■ Provided information:
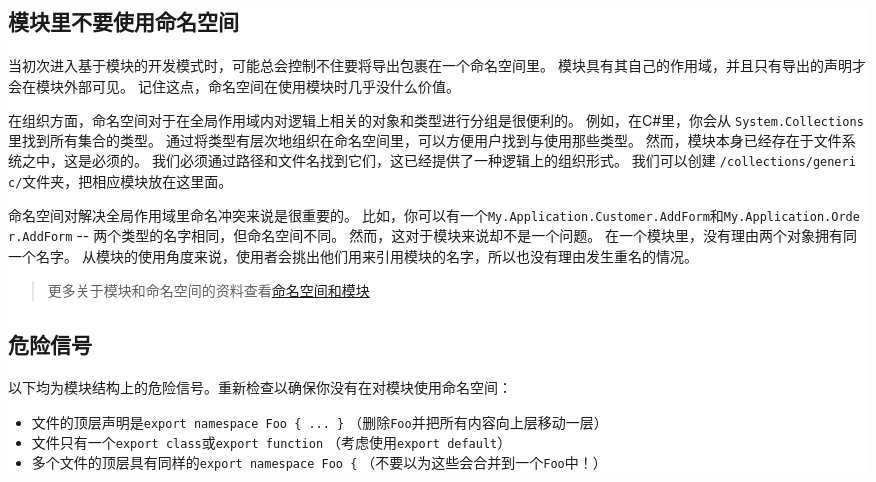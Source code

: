 ## 模块里不要使用命名空间

当初次进入基于模块的开发模式时，可能总会控制不住要将导出包裹在一个命名空间里。 模块具有其自己的作用域，并且只有导出的声明才会在模块外部可见。 记住这点，命名空间在使用模块时几乎没什么价值。

在组织方面，命名空间对于在全局作用域内对逻辑上相关的对象和类型进行分组是很便利的。 例如，在C#里，你会从 `System.Collections`里找到所有集合的类型。 通过将类型有层次地组织在命名空间里，可以方便用户找到与使用那些类型。 然而，模块本身已经存在于文件系统之中，这是必须的。 我们必须通过路径和文件名找到它们，这已经提供了一种逻辑上的组织形式。 我们可以创建 `/collections/generic/`文件夹，把相应模块放在这里面。

命名空间对解决全局作用域里命名冲突来说是很重要的。 比如，你可以有一个`My.Application.Customer.AddForm`和`My.Application.Order.AddForm` -- 两个类型的名字相同，但命名空间不同。 然而，这对于模块来说却不是一个问题。 在一个模块里，没有理由两个对象拥有同一个名字。 从模块的使用角度来说，使用者会挑出他们用来引用模块的名字，所以也没有理由发生重名的情况。

> 更多关于模块和命名空间的资料查看[命名空间和模块](https://www.tslang.cn/docs/handbook/namespaces-and-modules.html)

## 危险信号

以下均为模块结构上的危险信号。重新检查以确保你没有在对模块使用命名空间：

- 文件的顶层声明是`export namespace Foo { ... }` （删除`Foo`并把所有内容向上层移动一层）
- 文件只有一个`export class`或`export function` （考虑使用`export default`）
- 多个文件的顶层具有同样的`export namespace Foo {` （不要以为这些会合并到一个`Foo`中！）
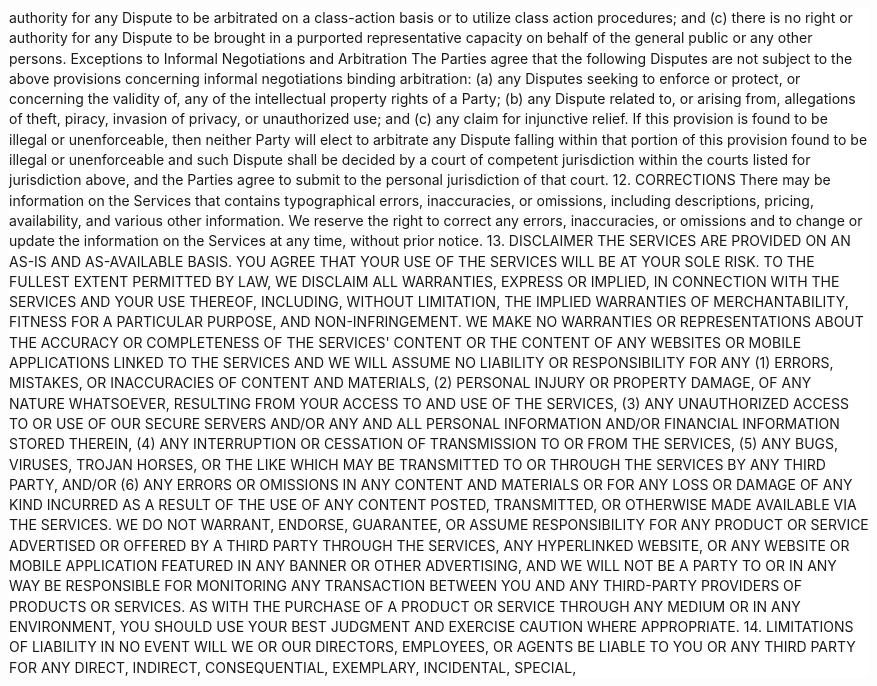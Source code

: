  authority for any Dispute to be arbitrated on a class-action basis or to utilize
 class action procedures; and (c) there is no right or authority for any
 Dispute to be brought in a purported representative capacity on behalf of
 the general public or any other persons.
 Exceptions to Informal Negotiations and Arbitration
 The Parties agree that the following Disputes are not subject to the above
 provisions concerning informal negotiations binding arbitration: (a) any
 Disputes seeking to enforce or protect, or concerning the validity of, any of
 the intellectual property rights of a Party; (b) any Dispute related to, or
 arising from, allegations of theft, piracy, invasion of privacy, or unauthorized
 use; and (c) any claim for injunctive relief. If this provision is found to be
 illegal or unenforceable, then neither Party will elect to arbitrate any
 Dispute falling within that portion of this provision found to be illegal or
 unenforceable and such Dispute shall be decided by a court of competent
 jurisdiction within the courts listed for jurisdiction above, and the Parties
 agree to submit to the personal jurisdiction of that court.
 12. CORRECTIONS
 There may be information on the Services that contains typographical
 errors, inaccuracies, or omissions, including descriptions, pricing,
 availability, and various other information. We reserve the right to correct
 any errors, inaccuracies, or omissions and to change or update the
 information on the Services at any time, without prior notice.
 13. DISCLAIMER
 THE SERVICES ARE PROVIDED ON AN AS-IS AND AS-AVAILABLE
 BASIS. YOU AGREE THAT YOUR USE OF THE SERVICES WILL BE AT
 YOUR SOLE RISK. TO THE FULLEST EXTENT PERMITTED BY LAW,
 WE DISCLAIM ALL WARRANTIES, EXPRESS OR IMPLIED, IN
 CONNECTION WITH THE SERVICES AND YOUR USE THEREOF,
 INCLUDING, WITHOUT LIMITATION, THE IMPLIED WARRANTIES OF
 MERCHANTABILITY, FITNESS FOR A PARTICULAR PURPOSE, AND
 NON-INFRINGEMENT. WE MAKE NO WARRANTIES OR
 REPRESENTATIONS ABOUT THE ACCURACY OR COMPLETENESS
 OF THE SERVICES' CONTENT OR THE CONTENT OF ANY WEBSITES
 OR MOBILE APPLICATIONS LINKED TO THE SERVICES AND WE WILL
 ASSUME NO LIABILITY OR RESPONSIBILITY FOR ANY (1) ERRORS,
 MISTAKES, OR INACCURACIES OF CONTENT AND MATERIALS, (2)
 PERSONAL INJURY OR PROPERTY DAMAGE, OF ANY NATURE
 WHATSOEVER, RESULTING FROM YOUR ACCESS TO AND USE OF
 THE SERVICES, (3) ANY UNAUTHORIZED ACCESS TO OR USE OF
 OUR SECURE SERVERS AND/OR ANY AND ALL PERSONAL
 INFORMATION AND/OR FINANCIAL INFORMATION STORED THEREIN,
 (4) ANY INTERRUPTION OR CESSATION OF TRANSMISSION TO OR
 FROM THE SERVICES, (5) ANY BUGS, VIRUSES, TROJAN HORSES,
 OR THE LIKE WHICH MAY BE TRANSMITTED TO OR THROUGH THE
 SERVICES BY ANY THIRD PARTY, AND/OR (6) ANY ERRORS OR
 OMISSIONS IN ANY CONTENT AND MATERIALS OR FOR ANY LOSS
 OR DAMAGE OF ANY KIND INCURRED AS A RESULT OF THE USE OF
 ANY CONTENT POSTED, TRANSMITTED, OR OTHERWISE MADE
 AVAILABLE VIA THE SERVICES. WE DO NOT WARRANT, ENDORSE,
 GUARANTEE, OR ASSUME RESPONSIBILITY FOR ANY PRODUCT OR
 SERVICE ADVERTISED OR OFFERED BY A THIRD PARTY THROUGH
 THE SERVICES, ANY HYPERLINKED WEBSITE, OR ANY WEBSITE OR
 MOBILE APPLICATION FEATURED IN ANY BANNER OR OTHER
 ADVERTISING, AND WE WILL NOT BE A PARTY TO OR IN ANY WAY BE
 RESPONSIBLE FOR MONITORING ANY TRANSACTION BETWEEN
 YOU AND ANY THIRD-PARTY PROVIDERS OF PRODUCTS OR
 SERVICES. AS WITH THE PURCHASE OF A PRODUCT OR SERVICE
 THROUGH ANY MEDIUM OR IN ANY ENVIRONMENT, YOU SHOULD
 USE YOUR BEST JUDGMENT AND EXERCISE CAUTION WHERE
 APPROPRIATE.
 14. LIMITATIONS OF LIABILITY
IN NO EVENT WILL WE OR OUR DIRECTORS, EMPLOYEES, OR
 AGENTS BE LIABLE TO YOU OR ANY THIRD PARTY FOR ANY DIRECT,
 INDIRECT, CONSEQUENTIAL, EXEMPLARY, INCIDENTAL, SPECIAL,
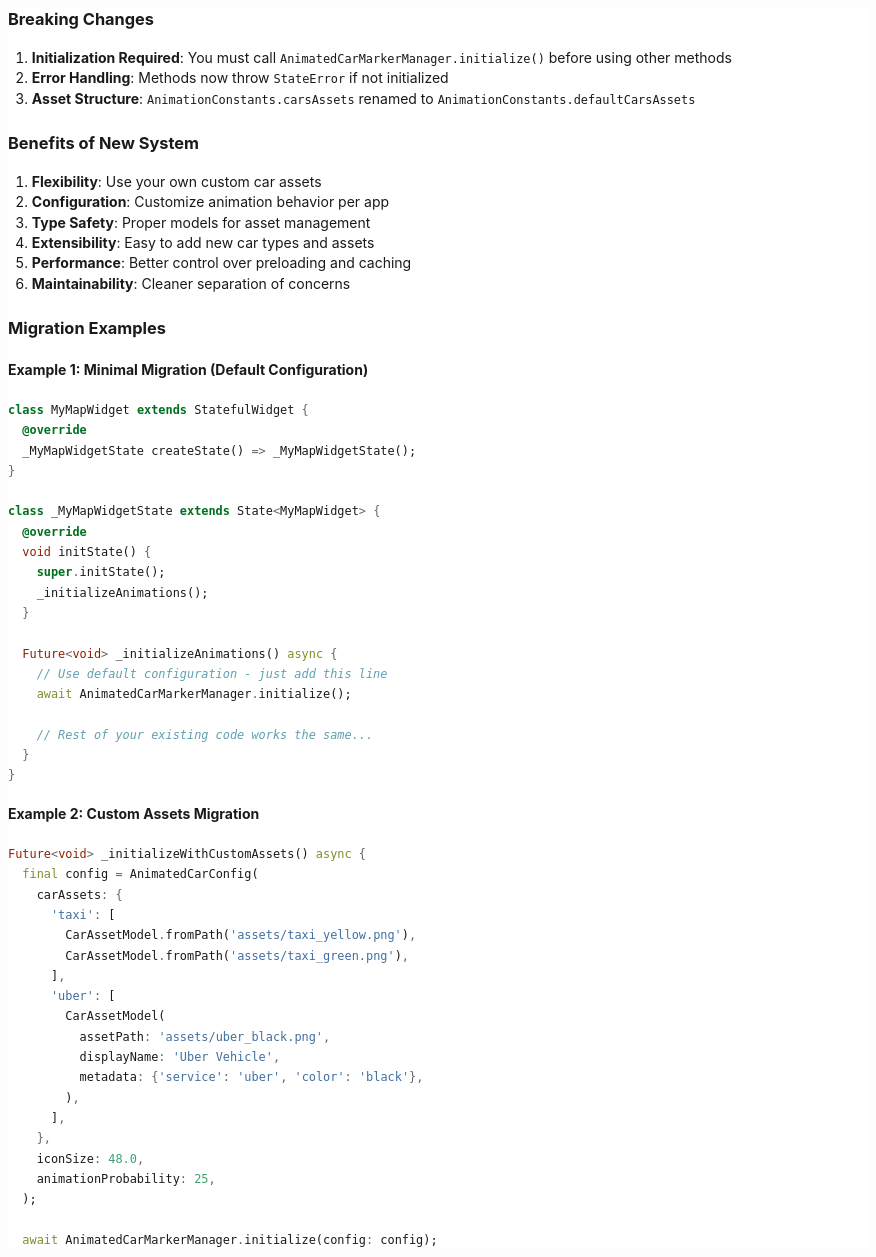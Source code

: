 ### Breaking Changes

1. **Initialization Required**: You must call `AnimatedCarMarkerManager.initialize()` before using other methods
2. **Error Handling**: Methods now throw `StateError` if not initialized
3. **Asset Structure**: `AnimationConstants.carsAssets` renamed to `AnimationConstants.defaultCarsAssets`

### Benefits of New System

1. **Flexibility**: Use your own custom car assets
2. **Configuration**: Customize animation behavior per app
3. **Type Safety**: Proper models for asset management
4. **Extensibility**: Easy to add new car types and assets
5. **Performance**: Better control over preloading and caching
6. **Maintainability**: Cleaner separation of concerns

### Migration Examples

#### Example 1: Minimal Migration (Default Configuration)
```dart
class MyMapWidget extends StatefulWidget {
  @override
  _MyMapWidgetState createState() => _MyMapWidgetState();
}

class _MyMapWidgetState extends State<MyMapWidget> {
  @override
  void initState() {
    super.initState();
    _initializeAnimations();
  }

  Future<void> _initializeAnimations() async {
    // Use default configuration - just add this line
    await AnimatedCarMarkerManager.initialize();
    
    // Rest of your existing code works the same...
  }
}
```

#### Example 2: Custom Assets Migration
```dart
Future<void> _initializeWithCustomAssets() async {
  final config = AnimatedCarConfig(
    carAssets: {
      'taxi': [
        CarAssetModel.fromPath('assets/taxi_yellow.png'),
        CarAssetModel.fromPath('assets/taxi_green.png'),
      ],
      'uber': [
        CarAssetModel(
          assetPath: 'assets/uber_black.png',
          displayName: 'Uber Vehicle',
          metadata: {'service': 'uber', 'color': 'black'},
        ),
      ],
    },
    iconSize: 48.0,
    animationProbability: 25,
  );

  await AnimatedCarMarkerManager.initialize(config: config);
```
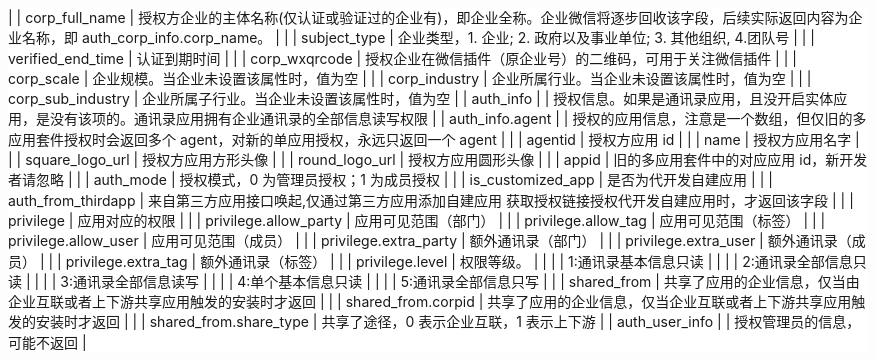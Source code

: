 |                    | corp_full_name         | 授权方企业的主体名称(仅认证或验证过的企业有)，即企业全称。企业微信将逐步回收该字段，后续实际返回内容为企业名称，即 auth_corp_info.corp_name。 |
|                    | subject_type           | 企业类型，1. 企业; 2. 政府以及事业单位; 3. 其他组织, 4.团队号                                                                                 |
|                    | verified_end_time      | 认证到期时间                                                                                                                                  |
|                    | corp_wxqrcode          | 授权企业在微信插件（原企业号）的二维码，可用于关注微信插件                                                                                    |
|                    | corp_scale             | 企业规模。当企业未设置该属性时，值为空                                                                                                        |
|                    | corp_industry          | 企业所属行业。当企业未设置该属性时，值为空                                                                                                    |
|                    | corp_sub_industry      | 企业所属子行业。当企业未设置该属性时，值为空                                                                                                  |
| auth_info          |                        | 授权信息。如果是通讯录应用，且没开启实体应用，是没有该项的。通讯录应用拥有企业通讯录的全部信息读写权限                                        |
| auth_info.agent    |                        | 授权的应用信息，注意是一个数组，但仅旧的多应用套件授权时会返回多个 agent，对新的单应用授权，永远只返回一个 agent                              |
|                    | agentid                | 授权方应用 id                                                                                                                                 |
|                    | name                   | 授权方应用名字                                                                                                                                |
|                    | square_logo_url        | 授权方应用方形头像                                                                                                                            |
|                    | round_logo_url         | 授权方应用圆形头像                                                                                                                            |
|                    | appid                  | 旧的多应用套件中的对应应用 id，新开发者请忽略                                                                                                 |
|                    | auth_mode              | 授权模式，0 为管理员授权；1 为成员授权                                                                                                        |
|                    | is_customized_app      | 是否为代开发自建应用                                                                                                                          |
|                    | auth_from_thirdapp     | 来自第三方应用接口唤起,仅通过第三方应用添加自建应用 获取授权链接授权代开发自建应用时，才返回该字段                                            |
|                    | privilege              | 应用对应的权限                                                                                                                                |
|                    | privilege.allow_party  | 应用可见范围（部门）                                                                                                                          |
|                    | privilege.allow_tag    | 应用可见范围（标签）                                                                                                                          |
|                    | privilege.allow_user   | 应用可见范围（成员）                                                                                                                          |
|                    | privilege.extra_party  | 额外通讯录（部门）                                                                                                                            |
|                    | privilege.extra_user   | 额外通讯录（成员）                                                                                                                            |
|                    | privilege.extra_tag    | 额外通讯录（标签）                                                                                                                            |
|                    | privilege.level        | 权限等级。                                                                                                                                    |
|                    |                        | 1:通讯录基本信息只读                                                                                                                          |
|                    |                        | 2:通讯录全部信息只读                                                                                                                          |
|                    |                        | 3:通讯录全部信息读写                                                                                                                          |
|                    |                        | 4:单个基本信息只读                                                                                                                            |
|                    |                        | 5:通讯录全部信息只写                                                                                                                          |
|                    | shared_from            | 共享了应用的企业信息，仅当由企业互联或者上下游共享应用触发的安装时才返回                                                                      |
|                    | shared_from.corpid     | 共享了应用的企业信息，仅当企业互联或者上下游共享应用触发的安装时才返回                                                                        |
|                    | shared_from.share_type | 共享了途径，0 表示企业互联，1 表示上下游                                                                                                      |
| auth_user_info     |                        | 授权管理员的信息，可能不返回                                                                                                                  |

■ Task:
What you give back should be exactly the lines of the data above from the line with "THE SERVICES ARE" through the line with "MOBILE APPLICATION FEATURED", both of those included, and nothing more.

■ Written reply:
 THE SERVICES ARE PROVIDED ON AN AS-IS AND AS-AVAILABLE
 BASIS. YOU AGREE THAT YOUR USE OF THE SERVICES WILL BE AT
 YOUR SOLE RISK. TO THE FULLEST EXTENT PERMITTED BY LAW,
 WE DISCLAIM ALL WARRANTIES, EXPRESS OR IMPLIED, IN
 CONNECTION WITH THE SERVICES AND YOUR USE THEREOF,
 INCLUDING, WITHOUT LIMITATION, THE IMPLIED WARRANTIES OF
 MERCHANTABILITY, FITNESS FOR A PARTICULAR PURPOSE, AND
 NON-INFRINGEMENT. WE MAKE NO WARRANTIES OR
 REPRESENTATIONS ABOUT THE ACCURACY OR COMPLETENESS
 OF THE SERVICES' CONTENT OR THE CONTENT OF ANY WEBSITES
 OR MOBILE APPLICATIONS LINKED TO THE SERVICES AND WE WILL
 ASSUME NO LIABILITY OR RESPONSIBILITY FOR ANY (1) ERRORS,
 MISTAKES, OR INACCURACIES OF CONTENT AND MATERIALS, (2)
 PERSONAL INJURY OR PROPERTY DAMAGE, OF ANY NATURE
 WHATSOEVER, RESULTING FROM YOUR ACCESS TO AND USE OF
 THE SERVICES, (3) ANY UNAUTHORIZED ACCESS TO OR USE OF
 OUR SECURE SERVERS AND/OR ANY AND ALL PERSONAL
 INFORMATION AND/OR FINANCIAL INFORMATION STORED THEREIN,
 (4) ANY INTERRUPTION OR CESSATION OF TRANSMISSION TO OR
 FROM THE SERVICES, (5) ANY BUGS, VIRUSES, TROJAN HORSES,
 OR THE LIKE WHICH MAY BE TRANSMITTED TO OR THROUGH THE
 SERVICES BY ANY THIRD PARTY, AND/OR (6) ANY ERRORS OR
 OMISSIONS IN ANY CONTENT AND MATERIALS OR FOR ANY LOSS
 OR DAMAGE OF ANY KIND INCURRED AS A RESULT OF THE USE OF
 ANY CONTENT POSTED, TRANSMITTED, OR OTHERWISE MADE
 AVAILABLE VIA THE SERVICES. WE DO NOT WARRANT, ENDORSE,
 GUARANTEE, OR ASSUME RESPONSIBILITY FOR ANY PRODUCT OR
 SERVICE ADVERTISED OR OFFERED BY A THIRD PARTY THROUGH
 THE SERVICES, ANY HYPERLINKED WEBSITE, OR ANY WEBSITE OR
 MOBILE APPLICATION FEATURED IN ANY BANNER OR OTHER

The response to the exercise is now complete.